Поэтому в «Антологии гнозиса» можно встретить статьи не только «диагностические» по отношению к духовной ситуации эпохи, но и исследовательские. Например, статья Григория Померанца о «Причинах упадка буддизма в средневековой Индии», «Богопознание у Евагрия Понтийского» Аркадия Ровнера, эссе Юрия Иваска о византийском историке Михаиле Пселле, авторе знаменитого «Хронографа», статья Анри Волохонского о натуральном строе в музыке, его связях с онтологическими и религиозными представлениями и о последствиях его замены на темперированный строй, и т. д. Перед нами проходит вереница русских гениев, ставших героями эссе: Киреевский и Чаадаев, Толстой и Фет, Карамзин и Достоевский, Андрей Белый и Вячеслав Иванов, Владимир Соловьёв и его менее известный брат Всеволод Соловьёв, Малевич и его философия супрематизма.

ЗА ПРЕДЕЛЫ ПОЗИТИВИЗМА

К этой же группе материалов можно отнести и теоретическое исследование Эдуарда Зильбермана «К пониманию культурных традиций через типы исследования». В ней анализируется не конкретное содержание этих традиций, ставших объектом исследования человека западной культуры, а теоретические предпосылки этого исследования. Невозможно понять хоть что-либо, полагает Зильберман, если описывать чужие культуры с онтологических, гносеологических и аксиологических позиций собственной, западной культуры с её идеалами объективного, объективирующего и очищенного от ценностей (по Максу Веберу) научного знания. Поэтому философ предлагает «модальную методологию», которая позволяет надеяться на «плюральное понимание» традиций путём отказа от методологической «моноинтенции».

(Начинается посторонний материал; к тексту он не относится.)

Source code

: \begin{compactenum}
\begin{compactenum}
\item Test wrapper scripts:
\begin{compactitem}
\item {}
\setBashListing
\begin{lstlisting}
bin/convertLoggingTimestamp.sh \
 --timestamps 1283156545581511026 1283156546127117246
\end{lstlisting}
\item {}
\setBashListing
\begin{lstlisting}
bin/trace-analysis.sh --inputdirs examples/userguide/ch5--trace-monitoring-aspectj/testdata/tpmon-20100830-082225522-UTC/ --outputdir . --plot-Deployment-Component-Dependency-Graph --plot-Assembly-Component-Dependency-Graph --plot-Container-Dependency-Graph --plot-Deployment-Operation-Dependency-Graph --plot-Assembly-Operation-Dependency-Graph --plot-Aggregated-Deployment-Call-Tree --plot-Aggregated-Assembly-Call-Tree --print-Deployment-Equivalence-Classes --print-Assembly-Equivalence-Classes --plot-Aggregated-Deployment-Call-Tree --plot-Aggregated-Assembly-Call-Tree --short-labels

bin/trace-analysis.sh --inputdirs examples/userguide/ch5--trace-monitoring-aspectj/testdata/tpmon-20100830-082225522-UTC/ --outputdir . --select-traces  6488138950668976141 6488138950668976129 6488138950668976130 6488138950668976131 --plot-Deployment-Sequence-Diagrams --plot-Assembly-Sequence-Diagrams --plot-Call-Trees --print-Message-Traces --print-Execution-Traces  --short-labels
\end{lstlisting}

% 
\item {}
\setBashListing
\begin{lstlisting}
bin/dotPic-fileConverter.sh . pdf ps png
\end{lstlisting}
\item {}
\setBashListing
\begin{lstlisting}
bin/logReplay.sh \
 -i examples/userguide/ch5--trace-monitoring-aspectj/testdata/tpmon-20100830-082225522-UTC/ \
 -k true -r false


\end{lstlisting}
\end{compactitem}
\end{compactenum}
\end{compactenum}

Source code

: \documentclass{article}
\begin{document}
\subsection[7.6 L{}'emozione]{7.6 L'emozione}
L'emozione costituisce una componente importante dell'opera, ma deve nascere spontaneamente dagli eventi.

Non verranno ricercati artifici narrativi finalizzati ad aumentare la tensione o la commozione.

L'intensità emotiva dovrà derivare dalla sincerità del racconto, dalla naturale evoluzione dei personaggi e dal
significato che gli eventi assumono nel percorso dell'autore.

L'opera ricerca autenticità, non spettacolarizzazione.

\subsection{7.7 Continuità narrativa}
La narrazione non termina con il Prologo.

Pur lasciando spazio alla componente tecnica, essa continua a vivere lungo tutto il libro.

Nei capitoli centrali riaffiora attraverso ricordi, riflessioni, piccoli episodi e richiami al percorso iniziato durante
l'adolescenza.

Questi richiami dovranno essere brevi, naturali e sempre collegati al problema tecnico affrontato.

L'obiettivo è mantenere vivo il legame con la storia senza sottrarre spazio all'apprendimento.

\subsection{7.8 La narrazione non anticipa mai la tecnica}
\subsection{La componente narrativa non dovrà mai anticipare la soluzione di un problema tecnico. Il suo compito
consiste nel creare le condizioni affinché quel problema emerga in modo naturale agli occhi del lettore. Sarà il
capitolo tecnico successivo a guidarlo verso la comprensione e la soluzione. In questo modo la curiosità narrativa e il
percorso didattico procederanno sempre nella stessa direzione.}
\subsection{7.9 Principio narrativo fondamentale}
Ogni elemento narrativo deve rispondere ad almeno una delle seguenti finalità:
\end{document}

И словно бы примером отказа от ограничивающего воздействия западных позитивистских установок вслед за статьёй Зильбермана следуют главы «Розы мира» Даниила Андреева. Андреев – великий визионер, взявшийся переписать всю человеческую историю и даже наши представления об устройстве объективной реальности своими собственными, глубоко оригинальными понятиями и концепциями. Без трансформации онтологии и гносеологии здесь, конечно, не могло обойтись: вместо различных научных форм постижения исторического бытия религии в истории Андреев предлагает метаисторический подход, согласно которому метаистория – это «совокупность событий, протекающих в тех слоях инобытия, которые, будучи погружены в другие потоки времени и другие виды пространства, просвечивают иногда сквозь процесс, воспринимаемый нами как история».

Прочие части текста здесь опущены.